Por Maximiliano Díaz
9 marzo, 2019

Para cualquiera que alguna vez haya visitado gatitos en un refugio, probablemente sienta una debilidad muy especial por los más pequeños. Hay algunos gatos que, extrañamente, jamás llegan a ser más grandes que sus propios hijos, y a los que se les hace muy difícil competir en condiciones justas en la vida diaria. Según muchos funcionarios de refugios para animales, los gatos pequeños son los primeros en ser adoptados.

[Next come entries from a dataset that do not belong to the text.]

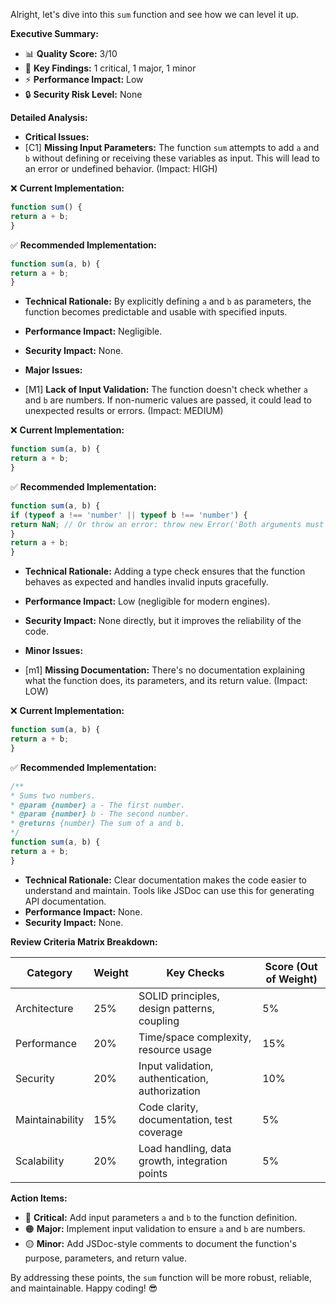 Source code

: Alright, let's dive into this `sum` function and see how we can level it up.

**Executive Summary:**

* 📊 **Quality Score:** 3/10
* 🎯 **Key Findings:** 1 critical, 1 major, 1 minor
* ⚡ **Performance Impact:** Low
* 🔒 **Security Risk Level:** None

**Detailed Analysis:**

* **Critical Issues:**
* \[C1] **Missing Input Parameters:** The function `sum` attempts to add `a` and `b` without defining or receiving these
variables as input. This will lead to an error or undefined behavior. (Impact: HIGH)

❌ **Current Implementation:**

```javascript
function sum() {
return a + b;
}
```

✅ **Recommended Implementation:**

```javascript
function sum(a, b) {
return a + b;
}
```

* **Technical Rationale:** By explicitly defining `a` and `b` as parameters, the function becomes predictable and usable
with specified inputs.
* **Performance Impact:** Negligible.
* **Security Impact:** None.

* **Major Issues:**
* \[M1] **Lack of Input Validation:** The function doesn't check whether `a` and `b` are numbers. If non-numeric values
are passed, it could lead to unexpected results or errors. (Impact: MEDIUM)

❌ **Current Implementation:**

```javascript
function sum(a, b) {
return a + b;
}
```

✅ **Recommended Implementation:**

```javascript
function sum(a, b) {
if (typeof a !== 'number' || typeof b !== 'number') {
return NaN; // Or throw an error: throw new Error('Both arguments must be numbers');
}
return a + b;
}
```

* **Technical Rationale:** Adding a type check ensures that the function behaves as expected and handles invalid inputs
gracefully.
* **Performance Impact:** Low (negligible for modern engines).
* **Security Impact:** None directly, but it improves the reliability of the code.

* **Minor Issues:**
* \[m1] **Missing Documentation:** There's no documentation explaining what the function does, its parameters, and its
return value. (Impact: LOW)

❌ **Current Implementation:**

```javascript
function sum(a, b) {
return a + b;
}
```

✅ **Recommended Implementation:**

```javascript
/**
* Sums two numbers.
* @param {number} a - The first number.
* @param {number} b - The second number.
* @returns {number} The sum of a and b.
*/
function sum(a, b) {
return a + b;
}
```

* **Technical Rationale:** Clear documentation makes the code easier to understand and maintain. Tools like JSDoc can
use this for generating API documentation.
* **Performance Impact:** None.
* **Security Impact:** None.

**Review Criteria Matrix Breakdown:**

| Category | Weight | Key Checks | Score (Out of Weight) |
| --------------- | ------ | ------------------------------------------------- | --------------------- |
| Architecture | 25% | SOLID principles, design patterns, coupling | 5% |
| Performance | 20% | Time/space complexity, resource usage | 15% |
| Security | 20% | Input validation, authentication, authorization | 10% |
| Maintainability | 15% | Code clarity, documentation, test coverage | 5% |
| Scalability | 20% | Load handling, data growth, integration points | 5% |

**Action Items:**

* 🔴 **Critical:** Add input parameters `a` and `b` to the function definition.
* 🟠 **Major:** Implement input validation to ensure `a` and `b` are numbers.
* 🟡 **Minor:** Add JSDoc-style comments to document the function's purpose, parameters, and return value.

By addressing these points, the `sum` function will be more robust, reliable, and maintainable. Happy coding! 😎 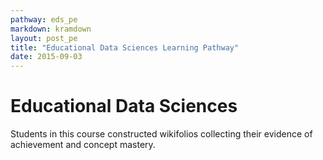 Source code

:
 ```yaml
---
pathway: eds_pe
markdown: kramdown
layout: post_pe
title: "Educational Data Sciences Learning Pathway"
date: 2015-09-03
---
```

# Educational Data Sciences

Students in this course constructed wikifolios collecting their evidence of achievement and concept mastery.
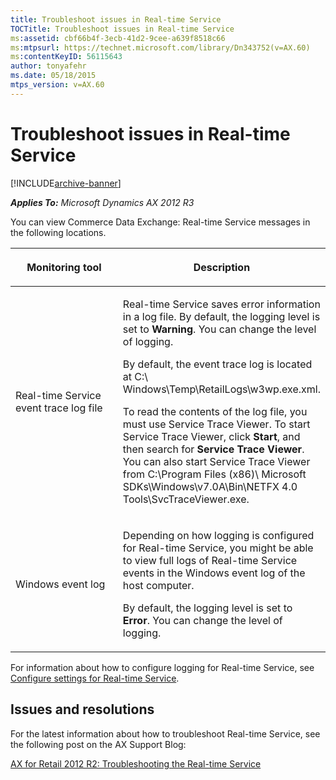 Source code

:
 ```yaml
---
title: Troubleshoot issues in Real-time Service
TOCTitle: Troubleshoot issues in Real-time Service
ms:assetid: cbf66b4f-3ecb-41d2-9cee-a639f8518c66
ms:mtpsurl: https://technet.microsoft.com/library/Dn343752(v=AX.60)
ms:contentKeyID: 56115643
author: tonyafehr
ms.date: 05/18/2015
mtps_version: v=AX.60
---
```


# Troubleshoot issues in Real-time Service 


[!INCLUDE[archive-banner](includes/archive-banner.md)]


_**Applies To:** Microsoft Dynamics AX 2012 R3_

You can view Commerce Data Exchange: Real-time Service messages in the following locations.

<table>
<colgroup>
<col style="width: 50%" />
<col style="width: 50%" />
</colgroup>
<thead>
<tr class="header">
<th><p>Monitoring tool</p></th>
<th><p>Description</p></th>
</tr>
</thead>
<tbody>
<tr class="odd">
<td><p>Real-time Service event trace log file</p></td>
<td><p>Real-time Service saves error information in a log file. By default, the logging level is set to <strong>Warning</strong>. You can change the level of logging.</p>
<p>By default, the event trace log is located at C:\ Windows\Temp\RetailLogs\w3wp.exe.xml.</p>
<p>To read the contents of the log file, you must use Service Trace Viewer. To start Service Trace Viewer, click <strong>Start</strong>, and then search for <strong>Service Trace Viewer</strong>. You can also start Service Trace Viewer from C:\Program Files (x86)\ Microsoft SDKs\Windows\v7.0A\Bin\NETFX 4.0 Tools\SvcTraceViewer.exe.</p></td>
</tr>
<tr class="even">
<td><p>Windows event log</p></td>
<td><p>Depending on how logging is configured for Real-time Service, you might be able to view full logs of Real-time Service events in the Windows event log of the host computer.</p>
<p>By default, the logging level is set to <strong>Error</strong>. You can change the level of logging.</p></td>
</tr>
</tbody>
</table>


For information about how to configure logging for Real-time Service, see [Configure settings for Real-time Service](configure-settings-for-real-time-service.md).

## Issues and resolutions

For the latest information about how to troubleshoot Real-time Service, see the following post on the AX Support Blog:

[AX for Retail 2012 R2: Troubleshooting the Real-time Service](https://blogs.msdn.com/b/axsupport/archive/2012/12/31/ax-for-retail-2012-r2-troubleshooting-the-real-time-service.aspx)

  


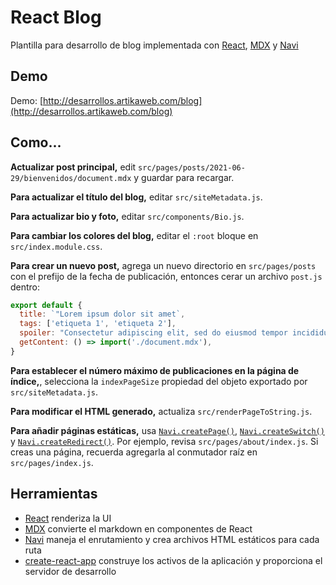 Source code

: # React Blog

Plantilla para desarrollo de blog implementada con [React](https://es.reactjs.org/), [MDX](https://mdxjs.com/) y [Navi](https://frontarm.com/navi/)

## Demo

Demo: [http://desarrollos.artikaweb.com/blog](http://desarrollos.artikaweb.com/blog)

## Como...

**Actualizar post principal,** edit `src/pages/posts/2021-06-29/bienvenidos/document.mdx` y guardar para recargar.

**Para actualizar el título del blog,** editar `src/siteMetadata.js`.

**Para actualizar bio y foto,** editar `src/components/Bio.js`.

**Para cambiar los colores del blog,** editar el `:root` bloque en `src/index.module.css`.

**Para crear un nuevo post,** agrega un nuevo directorio en `src/pages/posts` con el prefijo de la fecha de publicación, entonces cerar un archivo `post.js` dentro:

```jsx
export default {
  title: `"Lorem ipsum dolor sit amet`,
  tags: ['etiqueta 1', 'etiqueta 2'],
  spoiler: "Consectetur adipiscing elit, sed do eiusmod tempor incididunt.",
  getContent: () => import('./document.mdx'),
}
```

**Para establecer el número máximo de publicaciones en la página de índice,**, selecciona la `indexPageSize` propiedad del objeto exportado por `src/siteMetadata.js`.

**Para modificar el HTML generado,** actualiza `src/renderPageToString.js`.

**Para añadir páginas estáticas,** usa [`Navi.createPage()`](https://frontarm.com/navi/reference/declarations/#createpage), [`Navi.createSwitch()`](https://frontarm.com/navi/reference/declarations/#createswitch) y [`Navi.createRedirect()`](https://frontarm.com/navi/reference/declarations/#createredirect). Por ejemplo, revisa `src/pages/about/index.js`. Si creas una página, recuerda agregarla al conmutador raíz en `src/pages/index.js`.


## Herramientas

- [React](https://reactjs.org) renderiza la UI
- [MDX](https://mdxjs.com) convierte el markdown en componentes de React
- [Navi](https://frontarm.com/navi/) maneja el enrutamiento y crea archivos HTML estáticos para cada ruta
- [create-react-app](https://reactjs.org/docs/create-a-new-react-app.html) construye los activos de la aplicación y proporciona el servidor de desarrollo

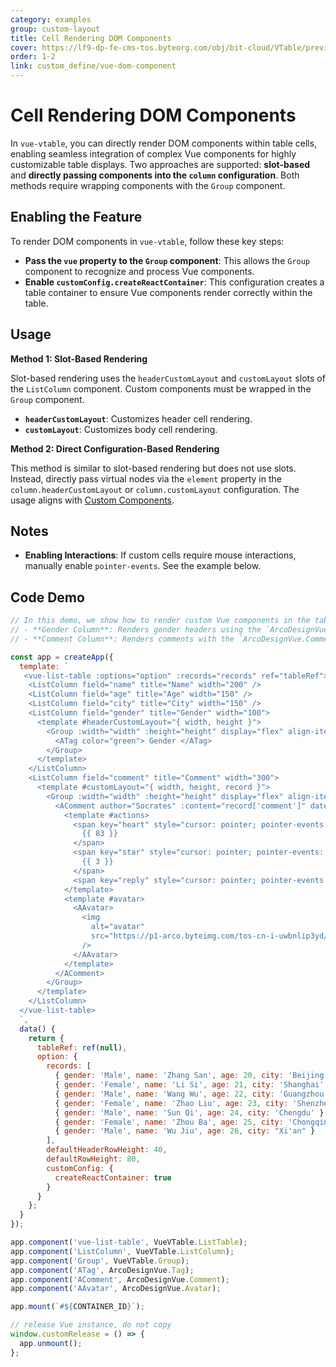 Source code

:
 ```yaml
---
category: examples
group: custom-layout
title: Cell Rendering DOM Components
cover: https://lf9-dp-fe-cms-tos.byteorg.com/obj/bit-cloud/VTable/preview/vue-custom-dom-component.jpeg
order: 1-2
link: custom_define/vue-dom-component
---
```


# Cell Rendering DOM Components

In `vue-vtable`, you can directly render DOM components within table cells, enabling seamless integration of complex Vue components for highly customizable table displays. Two approaches are supported: **slot-based** and **directly passing components into the `column` configuration**. Both methods require wrapping components with the `Group` component.

## Enabling the Feature

To render DOM components in `vue-vtable`, follow these key steps:

- **Pass the `vue` property to the `Group` component**: This allows the `Group` component to recognize and process Vue components.
- **Enable `customConfig.createReactContainer`**: This configuration creates a table container to ensure Vue components render correctly within the table.

## Usage

**Method 1: Slot-Based Rendering**

Slot-based rendering uses the `headerCustomLayout` and `customLayout` slots of the `ListColumn` component. Custom components must be wrapped in the `Group` component.

- **`headerCustomLayout`**: Customizes header cell rendering.
- **`customLayout`**: Customizes body cell rendering.

**Method 2: Direct Configuration-Based Rendering**

This method is similar to slot-based rendering but does not use slots. Instead, directly pass virtual nodes via the `element` property in the `column.headerCustomLayout` or `column.customLayout` configuration. The usage aligns with [Custom Components](../../guide/custom_define/custom_layout).

## Notes

- **Enabling Interactions**: If custom cells require mouse interactions, manually enable `pointer-events`. See the example below.

## Code Demo

```javascript livedemo template=vtable-vue
// In this demo, we show how to render custom Vue components in the table. Specifically:
// - **Gender Column**: Renders gender headers using the `ArcoDesignVue.Tag` component.
// - **Comment Column**: Renders comments with the `ArcoDesignVue.Comment` component, including action buttons for likes, favorites, and replies.

const app = createApp({
  template: `
   <vue-list-table :options="option" :records="records" ref="tableRef">
    <ListColumn field="name" title="Name" width="200" />
    <ListColumn field="age" title="Age" width="150" />
    <ListColumn field="city" title="City" width="150" />
    <ListColumn field="gender" title="Gender" width="100">
      <template #headerCustomLayout="{ width, height }">
        <Group :width="width" :height="height" display="flex" align-items="center" :vue="{}">
          <ATag color="green"> Gender </ATag>
        </Group>
      </template>
    </ListColumn>
    <ListColumn field="comment" title="Comment" width="300">
      <template #customLayout="{ width, height, record }">
        <Group :width="width" :height="height" display="flex" align-items="center" :vue="{}">
          <AComment author="Socrates" :content="record['comment']" datetime="1 hour">
            <template #actions>
              <span key="heart" style="cursor: pointer; pointer-events: auto">
                {{ 83 }}
              </span>
              <span key="star" style="cursor: pointer; pointer-events: auto">
                {{ 3 }}
              </span>
              <span key="reply" style="cursor: pointer; pointer-events: auto"> Reply </span>
            </template>
            <template #avatar>
              <AAvatar>
                <img
                  alt="avatar"
                  src="https://p1-arco.byteimg.com/tos-cn-i-uwbnlip3yd/3ee5f13fb09879ecb5185e440cef6eb9.png~tplv-uwbnlip3yd-webp.webp"
                />
              </AAvatar>
            </template>
          </AComment>
        </Group>
      </template>
    </ListColumn>
  </vue-list-table>
  `,
  data() {
    return {
      tableRef: ref(null),
      option: {
        records: [
          { gender: 'Male', name: 'Zhang San', age: 20, city: 'Beijing' },
          { gender: 'Female', name: 'Li Si', age: 21, city: 'Shanghai' },
          { gender: 'Male', name: 'Wang Wu', age: 22, city: 'Guangzhou' },
          { gender: 'Female', name: 'Zhao Liu', age: 23, city: 'Shenzhen' },
          { gender: 'Male', name: 'Sun Qi', age: 24, city: 'Chengdu' },
          { gender: 'Female', name: 'Zhou Ba', age: 25, city: 'Chongqing' },
          { gender: 'Male', name: 'Wu Jiu', age: 26, city: "Xi'an" }
        ],
        defaultHeaderRowHeight: 40,
        defaultRowHeight: 80,
        customConfig: {
          createReactContainer: true
        }
      }
    };
  }
});

app.component('vue-list-table', VueVTable.ListTable);
app.component('ListColumn', VueVTable.ListColumn);
app.component('Group', VueVTable.Group);
app.component('ATag', ArcoDesignVue.Tag);
app.component('AComment', ArcoDesignVue.Comment);
app.component('AAvatar', ArcoDesignVue.Avatar);

app.mount(`#${CONTAINER_ID}`);

// release Vue instance, do not copy
window.customRelease = () => {
  app.unmount();
};
```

Sus cuerpos hacen que nosotros solo pensemos en protegerlos, y darles una mejor vida.

 

En un principio, el pequeño Roo fue descrita como uno de estas gatas, la adorable felina llegó a un refugio en abril del 2016. Lejos de sus hermanos y su madre, rápidamente se fue quedando atrás, y convirtiéndose en el animal más pequeño de todo el lugar.

Y, cuando Marnie Russ, una empleada del refugio, vio a Roo, la pequeña inmediatamente le robó el corazón.

 

Pero al mirar más de cerca, Marnie se dio cuenta de que le faltaba algo. En sus palabras:

“La consideraban más pequeña que a sus hermanos, y el personal del refugio se dio cuenta de que caminaba muy raro”.

 

El personal del lugar decidió hacerle a Roo una radiografía, y ahí descubrieron algo increíble: el gatito había nacido con una deformación en sus patas delanteras llamada “hipoplasia radial”: una condición que limitaba seriamente sus patas delanteras.

En el caso de Roo, las articulaciones de sus codos estaban completamente ausentes. Lo que la hacía ver más como un conejo, o un canguro.

 

En un principio, Marnie fue solo un hogar temporal para Roo, pero la pequeña gatita le robó su corazón en un abrir y cerrar de ojos, y fue entonces que Marnie decidió que ambas debían estar juntas.

Ahora, con la ayuda de Marnie, Roo ha tenido un gran progreso. En palabras de la mujer:

“Aprendió a usar sus patas delanteras como un gatito normal lo haría. Así que, si no conoces su historia, es probable que ni siquiera se te ocurra que había algo malo con ella, excepto que da pasos más cortos que el resto”.

 

Ahora, ambas son muy felices, y pasan excelentes momentos juntas.

Probablemente, de no ser por Marnie, Roo no habría tenido la vida que ha llegado a disfrutar. Estos es un recordatorio para que nunca olvidemos todo el amor que los animales tienen para dar, sea cual sea su condición física.